* **PROBLEM TO WORK ON**
From the entries below, copy each line in which the word "Selino" occurs.

* **THE DATA**
=== Begin Enclosure ===
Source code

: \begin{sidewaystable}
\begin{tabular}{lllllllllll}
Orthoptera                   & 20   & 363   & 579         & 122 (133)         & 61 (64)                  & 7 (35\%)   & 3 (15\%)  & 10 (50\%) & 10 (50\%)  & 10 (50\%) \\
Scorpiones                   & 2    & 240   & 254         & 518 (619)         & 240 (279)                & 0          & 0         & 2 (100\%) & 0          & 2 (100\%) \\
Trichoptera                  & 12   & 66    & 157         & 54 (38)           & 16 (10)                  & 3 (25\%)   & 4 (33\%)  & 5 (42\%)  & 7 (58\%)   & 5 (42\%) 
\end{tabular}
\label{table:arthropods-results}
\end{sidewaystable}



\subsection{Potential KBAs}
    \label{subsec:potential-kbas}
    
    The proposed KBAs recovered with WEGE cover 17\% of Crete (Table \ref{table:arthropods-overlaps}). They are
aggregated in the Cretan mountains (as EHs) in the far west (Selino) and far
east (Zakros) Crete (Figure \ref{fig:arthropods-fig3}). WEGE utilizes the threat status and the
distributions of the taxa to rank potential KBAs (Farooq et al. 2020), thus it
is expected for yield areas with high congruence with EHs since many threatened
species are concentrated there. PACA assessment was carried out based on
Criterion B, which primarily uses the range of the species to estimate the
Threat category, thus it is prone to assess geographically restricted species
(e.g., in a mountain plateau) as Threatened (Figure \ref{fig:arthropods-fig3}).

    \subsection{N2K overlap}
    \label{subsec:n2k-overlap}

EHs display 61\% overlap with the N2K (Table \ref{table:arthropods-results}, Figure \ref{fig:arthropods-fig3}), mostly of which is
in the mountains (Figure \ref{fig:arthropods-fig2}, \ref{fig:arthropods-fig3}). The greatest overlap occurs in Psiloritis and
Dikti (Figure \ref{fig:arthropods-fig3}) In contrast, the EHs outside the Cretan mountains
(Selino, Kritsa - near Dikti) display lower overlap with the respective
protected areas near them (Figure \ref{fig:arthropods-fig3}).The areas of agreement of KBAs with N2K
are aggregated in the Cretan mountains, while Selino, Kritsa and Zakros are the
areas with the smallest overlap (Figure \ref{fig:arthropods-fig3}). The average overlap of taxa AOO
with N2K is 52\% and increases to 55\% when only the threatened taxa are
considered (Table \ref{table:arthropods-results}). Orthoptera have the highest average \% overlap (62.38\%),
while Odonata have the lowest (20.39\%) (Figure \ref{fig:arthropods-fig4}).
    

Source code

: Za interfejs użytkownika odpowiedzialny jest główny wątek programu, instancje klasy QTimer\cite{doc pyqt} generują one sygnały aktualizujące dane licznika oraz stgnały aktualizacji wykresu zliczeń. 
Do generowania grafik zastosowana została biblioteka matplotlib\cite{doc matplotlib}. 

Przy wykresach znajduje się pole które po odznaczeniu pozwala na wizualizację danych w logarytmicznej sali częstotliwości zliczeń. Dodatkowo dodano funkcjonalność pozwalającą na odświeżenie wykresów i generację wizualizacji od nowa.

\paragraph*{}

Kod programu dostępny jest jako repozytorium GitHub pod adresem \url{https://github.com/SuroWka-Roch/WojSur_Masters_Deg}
=== End Enclosure ===
* **YOUR RESPONSE**
aggregated in the Cretan mountains (as EHs) in the far west (Selino) and far
(Selino, Kritsa - near Dikti) display lower overlap with the respective
are aggregated in the Cretan mountains, while Selino, Kritsa and Zakros are the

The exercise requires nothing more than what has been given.